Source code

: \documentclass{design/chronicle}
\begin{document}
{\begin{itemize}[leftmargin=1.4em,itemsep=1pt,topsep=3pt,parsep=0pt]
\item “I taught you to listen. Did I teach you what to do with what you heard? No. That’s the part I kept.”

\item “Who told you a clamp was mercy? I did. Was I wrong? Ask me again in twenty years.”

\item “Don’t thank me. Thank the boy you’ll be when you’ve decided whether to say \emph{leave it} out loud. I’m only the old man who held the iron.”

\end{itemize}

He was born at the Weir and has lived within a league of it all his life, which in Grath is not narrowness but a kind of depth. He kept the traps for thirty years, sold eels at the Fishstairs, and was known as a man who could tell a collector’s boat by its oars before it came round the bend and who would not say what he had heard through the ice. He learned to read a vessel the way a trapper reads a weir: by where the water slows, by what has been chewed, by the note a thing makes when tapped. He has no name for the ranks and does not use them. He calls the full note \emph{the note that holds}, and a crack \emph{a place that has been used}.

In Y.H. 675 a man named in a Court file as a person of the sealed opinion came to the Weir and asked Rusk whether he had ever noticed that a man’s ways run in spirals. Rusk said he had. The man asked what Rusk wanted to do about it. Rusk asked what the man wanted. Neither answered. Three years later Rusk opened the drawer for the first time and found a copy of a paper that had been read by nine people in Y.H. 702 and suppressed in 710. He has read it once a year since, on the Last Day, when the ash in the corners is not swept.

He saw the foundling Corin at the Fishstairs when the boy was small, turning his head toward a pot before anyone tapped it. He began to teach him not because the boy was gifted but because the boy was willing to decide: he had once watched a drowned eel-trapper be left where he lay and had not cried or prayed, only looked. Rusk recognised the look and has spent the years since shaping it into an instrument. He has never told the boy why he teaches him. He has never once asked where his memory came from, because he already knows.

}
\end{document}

________________

> _Activity_: An exact, line-for-line copy is required: from the line containing "He saw the foundling" through the final line of the listing above, both included, with nothing else.

> _Result for this exercise_:
He saw the foundling Corin at the Fishstairs when the boy was small, turning his head toward a pot before anyone tapped it. He began to teach him not because the boy was gifted but because the boy was willing to decide: he had once watched a drowned eel-trapper be left where he lay and had not cried or prayed, only looked. Rusk recognised the look and has spent the years since shaping it into an instrument. He has never told the boy why he teaches him. He has never once asked where his memory came from, because he already knows.

}
\end{document}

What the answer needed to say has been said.